I have a data frame like this:
df<- data.frame(year= c(rep("2004", 10), rep("2005", 10), rep("2006", 10), rep("2007", 10)),
lev1=c("A", "B", "C", "A", "D", "E", "D", "D", "B","B","C", "A","F","E","A","B",
"A", "B","C", "A", "D", "E", "D", "D", "B","B","C", "A","F","E","A", "B", "C", "A", "D","A","F","E","A","B" ),
lev2=c("X", "Y", "Z", "X", "W", "T", "W", "W", "Y","Y","Z", "T","U","V","Y","Y",
"W", "X","T", "W", "X", "Y", "Z", "X", "W", "T", "W", "W", "Y","Y","Z", "T","U","V","Y","Y",
"W", "X","T", "W"))
And have code to make a list of matrices (Results
) for each year. lev1
becomes the rows and lev2
becomes the columns. Values inside the matrix is the quantity of times the two co-occur.
sublist=NA
for (i in unique(df$year)){
sublist[i]<-list(subset(df, df[,1] == i))
print(i)
}
Results = list()
for (i in 1: length(unique(sublist))){
if (length(sublist[[i]]) > 1 & length(sublist[[i]]) > 1 ){
rows<-unique(sublist[[i]][[2]])
cols<-unique(sublist[[i]][[3]])
matrix1<- matrix(nrow = length(rows), ncol = length(cols))
df = data.frame(sublist[[i]])
for (k in 1: length(rows)){
sub_lev1<- subset(df,lev1 == rows[k])
for (j in 1:length(cols)){
sub_lev2<-subset(sub_lev1, lev2 == cols[j])
matrix1[k,j]<-length(sub_lev2[,3])
}
}
colnames(matrix1) <- cols
rownames(matrix1) <- rows
Results[[i]] = matrix1
}else{next}
}
Results
I would like to run a singe function (library("bipartite") networklevel()
) on each element of the list that returns multiple values for multiple network indices. Below I do it individually for each matrix.
d1<-networklevel(Results[[2]])
d2<-networklevel(Results[[3]])
d3<-networklevel(Results[[4]])
d4<-networklevel(Results[[5]])
The output desired is a data frame that includes the year, name of the network index, and the value for each network index:
d1<-data.frame(as.list(d1))
d1<- melt(d1)
d1$year<-rep("2004", length(d1))
d2<-data.frame(as.list(d2))
d2<- melt(d2)
d2$year<-rep("2005", length(d2))
d3<-data.frame(as.list(d3))
d3<- melt(d3)
d3$year<-rep("2006", length(d3))
d4<-data.frame(as.list(d4))
d4<- melt(d4)
d4$year<-rep("2007", length(d4))
output<- rbind(d1,d2,d3, d4)
A few problems I have: 1) for some reason the loop above returns the first matrix as NULL
. How do I correct this? 2) When the matrices are indexed in Results
they are not indexed by year
, rather 1-5. I would like to adjust the loop so that the name of the year is indexed. I believe this would facilitate creating the output df downstream.
I have tried the following to return network indices for each element of the list with out success:
output<- lapply(mylist, FUN= function(x) networklevel(x)
I would appreciate any help running networklevel
on all elements of the list at one time.
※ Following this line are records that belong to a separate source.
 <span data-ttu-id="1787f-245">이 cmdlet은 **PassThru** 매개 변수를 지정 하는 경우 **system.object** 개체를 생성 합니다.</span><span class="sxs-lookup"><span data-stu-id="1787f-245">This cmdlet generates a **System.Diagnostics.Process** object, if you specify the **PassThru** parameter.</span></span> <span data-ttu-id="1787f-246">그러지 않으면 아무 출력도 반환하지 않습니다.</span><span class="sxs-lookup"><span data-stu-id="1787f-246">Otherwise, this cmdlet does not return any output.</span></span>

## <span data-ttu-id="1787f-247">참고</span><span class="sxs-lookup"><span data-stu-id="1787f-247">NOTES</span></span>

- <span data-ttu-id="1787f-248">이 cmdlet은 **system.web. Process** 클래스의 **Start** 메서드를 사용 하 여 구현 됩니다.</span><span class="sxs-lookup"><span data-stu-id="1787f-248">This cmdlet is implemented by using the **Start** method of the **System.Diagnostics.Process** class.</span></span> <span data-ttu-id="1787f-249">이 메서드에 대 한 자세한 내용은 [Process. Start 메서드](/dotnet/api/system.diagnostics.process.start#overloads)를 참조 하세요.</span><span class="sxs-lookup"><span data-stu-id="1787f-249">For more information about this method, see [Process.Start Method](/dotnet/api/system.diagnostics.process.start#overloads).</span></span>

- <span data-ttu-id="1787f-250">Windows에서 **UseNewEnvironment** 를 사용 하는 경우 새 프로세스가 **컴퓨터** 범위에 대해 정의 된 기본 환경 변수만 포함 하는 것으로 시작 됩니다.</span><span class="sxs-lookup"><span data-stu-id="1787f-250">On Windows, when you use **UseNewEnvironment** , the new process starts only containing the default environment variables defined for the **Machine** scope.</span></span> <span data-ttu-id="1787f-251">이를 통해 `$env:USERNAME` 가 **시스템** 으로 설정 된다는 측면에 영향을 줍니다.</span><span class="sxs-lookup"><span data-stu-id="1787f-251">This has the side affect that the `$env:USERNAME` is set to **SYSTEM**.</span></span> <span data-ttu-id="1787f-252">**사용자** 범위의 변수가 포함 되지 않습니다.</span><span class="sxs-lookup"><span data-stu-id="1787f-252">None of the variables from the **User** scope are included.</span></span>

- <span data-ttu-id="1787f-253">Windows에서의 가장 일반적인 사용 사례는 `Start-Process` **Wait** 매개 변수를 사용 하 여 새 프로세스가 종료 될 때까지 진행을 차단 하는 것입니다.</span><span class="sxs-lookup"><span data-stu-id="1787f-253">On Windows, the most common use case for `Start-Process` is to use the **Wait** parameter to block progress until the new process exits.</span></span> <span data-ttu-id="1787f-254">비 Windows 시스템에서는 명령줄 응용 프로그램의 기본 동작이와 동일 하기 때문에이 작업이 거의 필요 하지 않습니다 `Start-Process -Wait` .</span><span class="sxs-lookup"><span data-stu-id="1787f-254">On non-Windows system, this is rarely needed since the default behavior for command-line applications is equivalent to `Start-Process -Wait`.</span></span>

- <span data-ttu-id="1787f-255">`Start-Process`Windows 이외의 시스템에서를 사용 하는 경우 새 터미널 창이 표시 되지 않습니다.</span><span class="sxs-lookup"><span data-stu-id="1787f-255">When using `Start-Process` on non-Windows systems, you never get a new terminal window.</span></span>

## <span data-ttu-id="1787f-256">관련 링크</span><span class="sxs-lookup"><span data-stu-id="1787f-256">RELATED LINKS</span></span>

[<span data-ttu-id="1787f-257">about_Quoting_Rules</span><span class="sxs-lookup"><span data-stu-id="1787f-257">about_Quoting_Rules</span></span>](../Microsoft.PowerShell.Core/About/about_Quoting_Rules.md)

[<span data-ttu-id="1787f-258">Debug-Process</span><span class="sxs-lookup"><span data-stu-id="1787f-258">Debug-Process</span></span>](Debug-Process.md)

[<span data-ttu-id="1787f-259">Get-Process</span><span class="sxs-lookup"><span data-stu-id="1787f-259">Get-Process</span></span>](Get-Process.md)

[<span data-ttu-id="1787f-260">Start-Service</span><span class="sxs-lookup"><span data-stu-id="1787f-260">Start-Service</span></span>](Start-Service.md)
The default of networklevel
is to return multiple network indices, so I need a solution to run networklevel
and return all those indices for each matrix into an organized data frame that specifies the year from which the matrix came. In my actual dataset I have over 20 years of data so it would be most efficient to find a solution that prevents me from doing this for each year/matrix separately.
Your first problem:
1) for some reason the loop above returns the first matrix as NULL. How do I correct this?
change sublist <- NA
to sublist <- NULL
, the NA will not get removed from the object sublist
when you run your for loop and that is what is causing the first matrix to be NULL
. R trieds to subset where year == NA and this will not work.
Second issue:
2) When the matrices are indexed in Results they are not indexed by year, rather 1-5. I would like to adjust the loop so that the name of the year is indexed.
I would try something like this names(Results) <- c("2004", "2005", "2006", "2007")
Third Issue:
looping output
In your lapply you do not need to create a function(x)
just simply call networklevel
like this
output <- lapply(Results, bipartite::networklevel)
Then you can do something like this to get it into a df/matrix:
#get to matrix
dfoutput <- do.call(rbind, output)
#add row names as variable - in your case it is year of analysis
dfoutput2 <- cbind(dfoutput, nms = row.names(dfoutput))
#convert to df if needed
dfoutput3 <- as.data.frame(dfoutput2)